Fabio De Masi ergänzt in diesem Zusammenhang in einem Interview mit dem Cicero, dass es eine Aufgabe der Geheimdienste sei, Verwirrung zu stiften.
"Wir dürfen nie vergessen: Bewusst Verwirrung zu stiften, ist das Spiel, das die Geheimdienste perfekt beherrschen, um von eigenem Handeln abzulenken."
In der Tat wird nur noch die Geschichte der Segeljacht Andromeda verfolgt, wobei die Enden der Geschichte immer weiter zerfasert werden, was auf die Absicht hindeuten könnte, die Ermittlungen letztlich im Sande verlaufen zu lassen.
Die gecharterte Segeljacht Andromeda soll von einer Gruppe von sechs Privatpersonen für den Anschlag benutzt worden sein. Die Gruppe bestand aus fünf Männern und einer Frau. Die Geschichte, die auf den Aussagen ungenannter Quellen innerhalb der selbst als tatverdächtig geltenden US-Administration basiert, wirft zahlreiche Fragen auf.
So soll ein hochprofessionell agierendes Team zwar in der Lage gewesen sein, in der international komplett überwachten Ostsee unbemerkt Sprengstoff in großer Tiefe angebracht zu haben, agierte dann aber so unvorsichtig, dass vier Monate nach dem Anschlag in der Jacht hinterlassene Fingerabdrücke zur Identifizierung der Beteiligten führen.

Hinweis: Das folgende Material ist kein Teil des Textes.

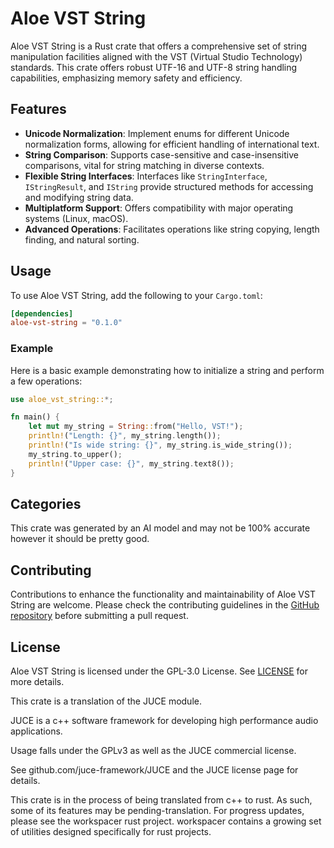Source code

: # Aloe VST String

Aloe VST String is a Rust crate that offers a comprehensive set of string manipulation facilities aligned with the VST (Virtual Studio Technology) standards. This crate offers robust UTF-16 and UTF-8 string handling capabilities, emphasizing memory safety and efficiency.

## Features

- **Unicode Normalization**: Implement enums for different Unicode normalization forms, allowing for efficient handling of international text.
- **String Comparison**: Supports case-sensitive and case-insensitive comparisons, vital for string matching in diverse contexts.
- **Flexible String Interfaces**: Interfaces like `StringInterface`, `IStringResult`, and `IString` provide structured methods for accessing and modifying string data.
- **Multiplatform Support**: Offers compatibility with major operating systems (Linux, macOS).
- **Advanced Operations**: Facilitates operations like string copying, length finding, and natural sorting.

## Usage

To use Aloe VST String, add the following to your `Cargo.toml`:

```toml
[dependencies]
aloe-vst-string = "0.1.0"
```

### Example

Here is a basic example demonstrating how to initialize a string and perform a few operations:

```rust
use aloe_vst_string::*;

fn main() {
    let mut my_string = String::from("Hello, VST!");
    println!("Length: {}", my_string.length());
    println!("Is wide string: {}", my_string.is_wide_string());
    my_string.to_upper();
    println!("Upper case: {}", my_string.text8());
}
```

## Categories

This crate was generated by an AI model and may not be 100% accurate however it should be pretty good.

## Contributing

Contributions to enhance the functionality and maintainability of Aloe VST String are welcome. Please check the contributing guidelines in the [GitHub repository](https://github.com/klebs6/aloe-rs) before submitting a pull request.

## License

Aloe VST String is licensed under the GPL-3.0 License. See [LICENSE](https://github.com/klebs6/aloe-rs/blob/main/LICENSE) for more details.


This crate is a translation of the JUCE module.

JUCE is a c++ software framework for developing high performance audio applications.

Usage falls under the GPLv3 as well as the JUCE commercial license.

See github.com/juce-framework/JUCE and the JUCE license page for details.

This crate is in the process of being translated from c++ to rust. As such, some of its features may be pending-translation. For progress updates, please see the workspacer rust project. workspacer contains a growing set of utilities designed specifically for rust projects.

Für Deutschland wird der Schaden immer größer. Egal, welcher Erzählung man mehr Glauben schenkt, so folgt aus allen derzeit im Umlauf befindlichen Varianten, Anschläge auf die vitale Infrastruktur Deutschlands durchführen darf, ohne mit Konsequenzen rechnen zu müssen. Die Tatsache, dass Polens Ministerpräsident Donald Tusk "Entschuldigung und Schweigen" fordert und Tschechiens Präsident Petr Pawel öffentlich äußert, Nord-Stream sei "legitimes Ziel" deutet auf einen massiven Einflussverlust Deutschlands auch innerhalb seiner Bündnispartner hin.
Einem Erzählstrang folgend hintertreibt Polen die Aufklärung des Anschlags. Ein vom Generalbundesanwalt ausgestellter Haftbefehl gegen einen Ukrainer, der sich in Polen aufhielt, wurde nicht ausgeführt. Der Gesuchte konnte sich in die Ukraine absetzen. Allerdings werfen polnische Behörden ihren deutschen Kollegen vor, es versäumt zu haben, den Betreffenden ins Schengen-Register eintragen zu lassen, das bei Grenzkontrollen maßgeblich ist.

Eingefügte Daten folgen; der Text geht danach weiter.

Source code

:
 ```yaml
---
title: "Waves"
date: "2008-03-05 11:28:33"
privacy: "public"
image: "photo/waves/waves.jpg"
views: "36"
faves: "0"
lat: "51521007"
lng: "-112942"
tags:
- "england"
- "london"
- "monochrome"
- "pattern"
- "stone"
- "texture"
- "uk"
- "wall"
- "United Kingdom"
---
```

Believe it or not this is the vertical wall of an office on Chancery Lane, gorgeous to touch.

Warum der Mann nicht von Kiew nach Deutschland überstellt wird, wirft weitere Fragen auf. All diese Ungereimtheiten stützen die These, dass ein tatsächlicher Aufklärungswille auf keiner Seite zu erkennen ist, dafür aber die Strategie verfolgt wird, die Geschichte in immer weitere Untererzählungen aufzufächern, deren Erzählstränge sich schließlich nicht mehr zusammenführen lassen.
Beschleunigt wird der deutsche Machtverlust noch durch deutsche Politik, die einerseits von jeglicher Konsequenz gegenüber der Ukraine absieht, obwohl sie vorgibt, an die ukrainische Spur zu glauben. Laut einem Bericht des Wall Street Journals war Präsident Selenskij über die Anschlagspläne informiert. Er habe versucht, das Vorhaben zu stoppen, das vom ehemaligen ukrainischen Generalstabschef und jetzigen ukrainischen Botschafter in Großbritannien, Waleri Saluschny, koordiniert wurde. Im Gegensatz zur Spur ins Weiße Haus wurde die Spur in den Regierungsapparat in Kiew in Deutschlands Medien breit gestreut. Eine vergleichbare Diffamierungskampagne, wie sie gegen Hersh in den deutschen Medien gefahren wurde, blieb gegenüber dem Wall Street Journal aus.
Andererseits wird der Machtverlust Deutschlands durch Äußerungen deutscher Politiker beschleunigt, die Sabotage von Nord-Stream sei letztlich in deutschem Interesse. Sie habe Deutschland aus der Abhängigkeit von russischem Gas befreit. Zum einen ist die Behauptung falsch, Deutschland käme jetzt ohne russisches Gas aus. Es wird weiter als Flüssiggas importiert – selbstverständlich zu einem deutlich höheren Preis. Auch über die Transgas-Pipeline, die durch die Ukraine verläuft, bezieht Deutschland weiterhin russisches Pipeline-Gas. Das Argument behauptet aber zudem, dass ausländische Mächte besser wissen, was im Interesse Deutschlands liegt als Deutschland selbst. Daher habe auch das Ausland das Recht, über deutsche Infrastrukturprojekte zu entscheiden. Das Argument ist an Kurzsichtigkeit und Preisgabe jeglichen Anspruchs auf politische Souveränität schwer zu toppen.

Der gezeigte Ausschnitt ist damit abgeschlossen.